» **TASK STATEMENT**
Your task is to reproduce, verbatim and without pictures, the lines from the opening of the listing through the line containing "so that $0 <".

» **RECORDED INFORMATION**
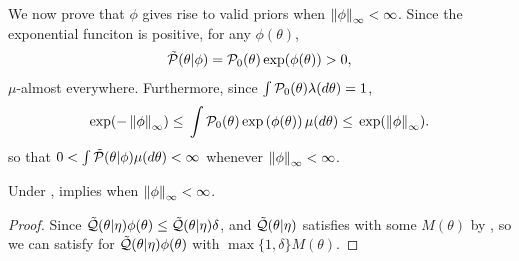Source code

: We now prove that $\phi$ gives rise to valid priors when $\left\Vert\phi\right\Vert_{\infty} <
\infty$. Since the exponential funciton is positive, for any $\phi(\theta)$,
%
\begin{align*}
%
\ptil(\theta \vert \phi) = \pbase(\theta) \exp(\phi(\theta)) > 0,
%
\end{align*}
%
$\mu$-almost everywhere.  Furthermore, since $\int \mathcal{P}_{0}(\theta)
\lambda(d\theta) = 1$,
%
\begin{align*}
%
\exp(-\norminf{\phi}) \le{}
\int \pbase(\theta) \exp\left(\phi(\theta)\right) \mu(d\theta)
\le{}
\exp(\norminf{\phi}).
%
\end{align*}
%
so that $0 < \int \tilde{\mathcal{P}}(\theta \vert \phi) \mu(d\theta) < \infty$
whenever $\left\Vert\phi\right\Vert_{\infty} < \infty$.
%

\vspace{1em}

\begin{lem}
%
Under ,
 implies  when
$\left\Vert\phi\right\Vert_{\infty} < \infty$.

\begin{proof}
%
Since $\tilde{\mathcal{Q}}(\theta \vert \eta) \phi(\theta) \le \tilde{\mathcal{Q}}(\theta \vert \eta)
\delta$, and $\tilde{\mathcal{Q}}(\theta \vert \eta)$ satisfies  with
some $M(\theta)$ by , so we can satisfy
 for $\tilde{\mathcal{Q}}(\theta \vert \eta) \phi(\theta)$ with
$\max\{1, \delta\} M(\theta)$.
%
\end{proof}
%
\end{lem}

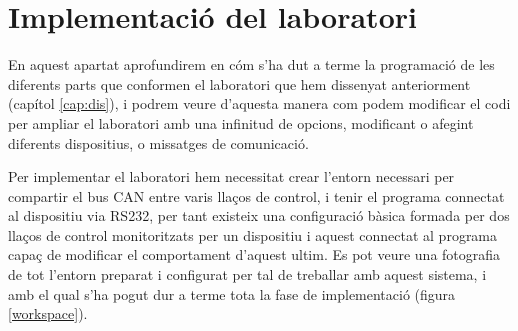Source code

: 
\chapter{Implementació del laboratori}\label{cap:imp}


\ifpdf
    \graphicspath{{4_laboratory_implement/figures/PNG/}{4_laboratory_implement/figures/PDF/}{4_laboratory_implement/figures/}}
\else
    \graphicspath{{4_laboratory_implement/figures/EPS/}{4_laboratory_implement/figures/}}
\fi



En aquest apartat aprofundirem en cóm s'ha dut a terme la programació de les diferents parts que conformen el laboratori que hem dissenyat anteriorment (capítol \ref{cap:dis}), i podrem veure d'aquesta manera com podem modificar el codi per ampliar el laboratori amb una infinitud de opcions, modificant o afegint diferents dispositius, o missatges de comunicació.

Per implementar el laboratori hem necessitat crear l'entorn necessari per compartir el bus CAN entre varis llaços de control, i tenir el programa \DCSMonitor connectat al dispositiu \Monitor via RS232, per tant existeix una configuració bàsica formada per dos llaços de control monitoritzats per un dispositiu \Monitor i aquest connectat al programa \DCSMonitor capaç de modificar el comportament d'aquest ultim. Es pot veure una fotografia de tot l'entorn preparat i configurat per tal de treballar amb aquest sistema, i amb el qual s'ha pogut dur a terme tota la fase de implementació (figura \ref{workspace}).


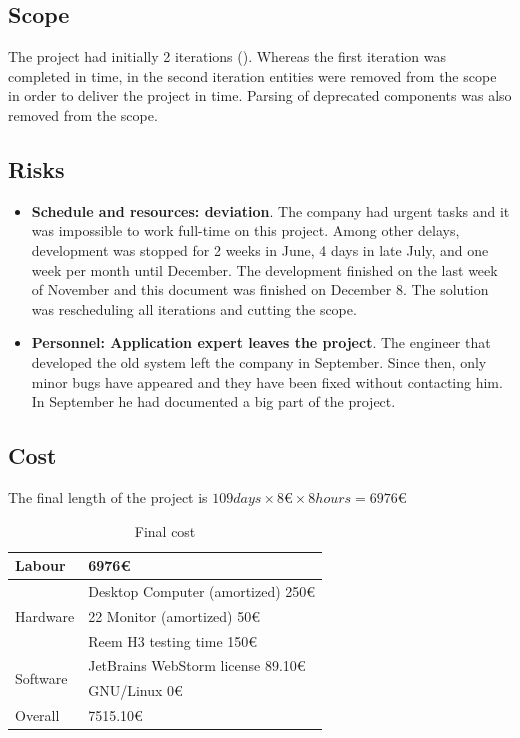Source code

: \subsection*{Scope}
The project had initially 2 iterations ().
Whereas the first iteration was completed in time, in the second iteration entities were removed from the scope in order to deliver the project in time.
Parsing of deprecated components was also removed from the scope.

\subsection*{Risks}
\begin{itemize}
\item \textbf{Schedule and resources: deviation}. The company had urgent tasks and it was impossible to work full-time on this project. 
Among other delays, development was stopped for 2 weeks in June, 4 days in late July, and one week per month until December.
The development finished on the last week of November and this document was finished on December 8.
The solution was rescheduling all iterations and cutting the scope.
\item \textbf{Personnel: Application expert leaves the project}. The engineer that developed the old system left the company in September. Since then, only minor bugs have appeared and they have been fixed without contacting him. In September he had documented a big part of the project.
\end{itemize}

\subsection*{Cost}
The final length of the project is $109 days \times 8 \euro{} \times 8 hours = 6976 \euro{} $
\begin{table}[ht]
    \centering
    \begin{tabular}{| l | l |}
    \hline
    Labour & 6976\euro{} \\ \hline
    \multirow{3}{*}{Hardware} 
        & Desktop Computer (amortized) 250\euro{} \\ %
        & 22 Monitor (amortized) 50\euro{} \\
        & Reem H3 testing time 150\euro{} \\ \hline   
    \multirow{2}{*}{Software}
        & JetBrains WebStorm license 89.10\euro{} \\ %
        & GNU/Linux 0\euro{} \\ \hline
     Overall & 7515.10\euro{} \\ 
     \hline
    \end{tabular}
    \caption{Final cost}
    \label{tab:final-cost}
\end{table}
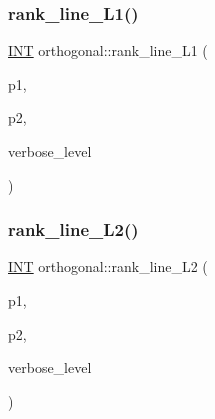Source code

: \mbox{\label{classorthogonal_a2d89d504dee5256f035591c1cb64e129}} 
\subsubsection{\texorpdfstring{rank\+\_\+line\+\_\+\+L1()}{rank\_line\_L1()}}
{\footnotesize\ttfamily \mbox{\hyperlink{galois_8h_a09fddde158a3a20bd2dcadb609de11dc}{I\+NT}} orthogonal\+::rank\+\_\+line\+\_\+\+L1 (\begin{DoxyParamCaption}\item[{\mbox{\hyperlink{galois_8h_a09fddde158a3a20bd2dcadb609de11dc}{I\+NT}}}]{p1,  }\item[{\mbox{\hyperlink{galois_8h_a09fddde158a3a20bd2dcadb609de11dc}{I\+NT}}}]{p2,  }\item[{\mbox{\hyperlink{galois_8h_a09fddde158a3a20bd2dcadb609de11dc}{I\+NT}}}]{verbose\+\_\+level }\end{DoxyParamCaption})}

\mbox{\label{classorthogonal_abd9adb280933c973c9288e2764f72256}} 
\subsubsection{\texorpdfstring{rank\+\_\+line\+\_\+\+L2()}{rank\_line\_L2()}}
{\footnotesize\ttfamily \mbox{\hyperlink{galois_8h_a09fddde158a3a20bd2dcadb609de11dc}{I\+NT}} orthogonal\+::rank\+\_\+line\+\_\+\+L2 (\begin{DoxyParamCaption}\item[{\mbox{\hyperlink{galois_8h_a09fddde158a3a20bd2dcadb609de11dc}{I\+NT}}}]{p1,  }\item[{\mbox{\hyperlink{galois_8h_a09fddde158a3a20bd2dcadb609de11dc}{I\+NT}}}]{p2,  }\item[{\mbox{\hyperlink{galois_8h_a09fddde158a3a20bd2dcadb609de11dc}{I\+NT}}}]{verbose\+\_\+level }\end{DoxyParamCaption})}

\mbox{\label{classorthogonal_a45ebd133d98a13f8c10e1ff0310874a9}}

» **RESPONSE BOX**
Source code

: We now prove that $\phi$ gives rise to valid priors when $\left\Vert\phi\right\Vert_{\infty} <
\infty$. Since the exponential funciton is positive, for any $\phi(\theta)$,
%
\begin{align*}
%
\ptil(\theta \vert \phi) = \pbase(\theta) \exp(\phi(\theta)) > 0,
%
\end{align*}
%
$\mu$-almost everywhere.  Furthermore, since $\int \mathcal{P}_{0}(\theta)
\lambda(d\theta) = 1$,
%
\begin{align*}
%
\exp(-\norminf{\phi}) \le{}
\int \pbase(\theta) \exp\left(\phi(\theta)\right) \mu(d\theta)
\le{}
\exp(\norminf{\phi}).
%
\end{align*}
%
so that $0 < \int \tilde{\mathcal{P}}(\theta \vert \phi) \mu(d\theta) < \infty$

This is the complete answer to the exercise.